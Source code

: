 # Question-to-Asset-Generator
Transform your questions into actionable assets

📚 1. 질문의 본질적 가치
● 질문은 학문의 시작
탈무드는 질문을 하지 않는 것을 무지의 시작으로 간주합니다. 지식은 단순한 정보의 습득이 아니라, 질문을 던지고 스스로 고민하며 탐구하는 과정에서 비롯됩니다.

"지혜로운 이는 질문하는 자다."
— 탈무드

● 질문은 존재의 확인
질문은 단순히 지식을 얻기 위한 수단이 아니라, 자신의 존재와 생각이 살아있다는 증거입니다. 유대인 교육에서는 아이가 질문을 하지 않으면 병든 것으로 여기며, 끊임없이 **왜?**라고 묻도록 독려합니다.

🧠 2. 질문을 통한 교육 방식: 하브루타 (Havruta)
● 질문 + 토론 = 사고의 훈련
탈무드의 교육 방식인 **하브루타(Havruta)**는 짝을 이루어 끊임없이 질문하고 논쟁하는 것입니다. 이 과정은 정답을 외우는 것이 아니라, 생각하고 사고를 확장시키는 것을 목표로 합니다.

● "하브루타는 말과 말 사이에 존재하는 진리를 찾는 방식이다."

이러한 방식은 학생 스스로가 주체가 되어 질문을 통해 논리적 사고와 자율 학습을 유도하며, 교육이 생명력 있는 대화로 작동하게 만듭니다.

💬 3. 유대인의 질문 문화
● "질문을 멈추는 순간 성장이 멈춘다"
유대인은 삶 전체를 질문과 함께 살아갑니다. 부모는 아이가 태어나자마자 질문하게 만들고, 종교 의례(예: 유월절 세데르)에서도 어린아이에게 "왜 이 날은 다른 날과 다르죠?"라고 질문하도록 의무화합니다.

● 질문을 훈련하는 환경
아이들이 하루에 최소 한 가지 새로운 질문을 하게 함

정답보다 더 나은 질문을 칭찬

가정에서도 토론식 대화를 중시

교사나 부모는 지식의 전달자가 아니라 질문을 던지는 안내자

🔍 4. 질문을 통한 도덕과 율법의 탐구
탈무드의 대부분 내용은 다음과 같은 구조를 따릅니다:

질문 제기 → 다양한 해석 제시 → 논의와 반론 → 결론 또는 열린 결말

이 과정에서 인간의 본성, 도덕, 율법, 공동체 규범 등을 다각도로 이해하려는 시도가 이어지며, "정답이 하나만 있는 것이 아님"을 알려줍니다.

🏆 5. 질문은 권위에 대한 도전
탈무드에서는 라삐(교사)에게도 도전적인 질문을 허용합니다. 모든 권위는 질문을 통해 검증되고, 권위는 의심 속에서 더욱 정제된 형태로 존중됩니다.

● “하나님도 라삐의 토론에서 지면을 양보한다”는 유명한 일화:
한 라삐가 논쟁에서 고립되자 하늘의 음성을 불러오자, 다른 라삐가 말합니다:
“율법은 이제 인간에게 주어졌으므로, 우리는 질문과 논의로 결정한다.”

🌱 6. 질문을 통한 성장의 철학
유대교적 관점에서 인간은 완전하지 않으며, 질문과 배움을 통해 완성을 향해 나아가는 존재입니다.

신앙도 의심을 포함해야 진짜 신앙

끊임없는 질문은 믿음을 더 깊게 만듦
•••••
**ACTION ITEM:** Would you copy every line of the entries that includes the word "끊임없이"?

**TASK ANSWER:**
질문은 단순히 지식을 얻기 위한 수단이 아니라, 자신의 존재와 생각이 살아있다는 증거입니다. 유대인 교육에서는 아이가 질문을 하지 않으면 병든 것으로 여기며, 끊임없이 **왜?**라고 묻도록 독려합니다.
탈무드의 교육 방식인 **하브루타(Havruta)**는 짝을 이루어 끊임없이 질문하고 논쟁하는 것입니다. 이 과정은 정답을 외우는 것이 아니라, 생각하고 사고를 확장시키는 것을 목표로 합니다.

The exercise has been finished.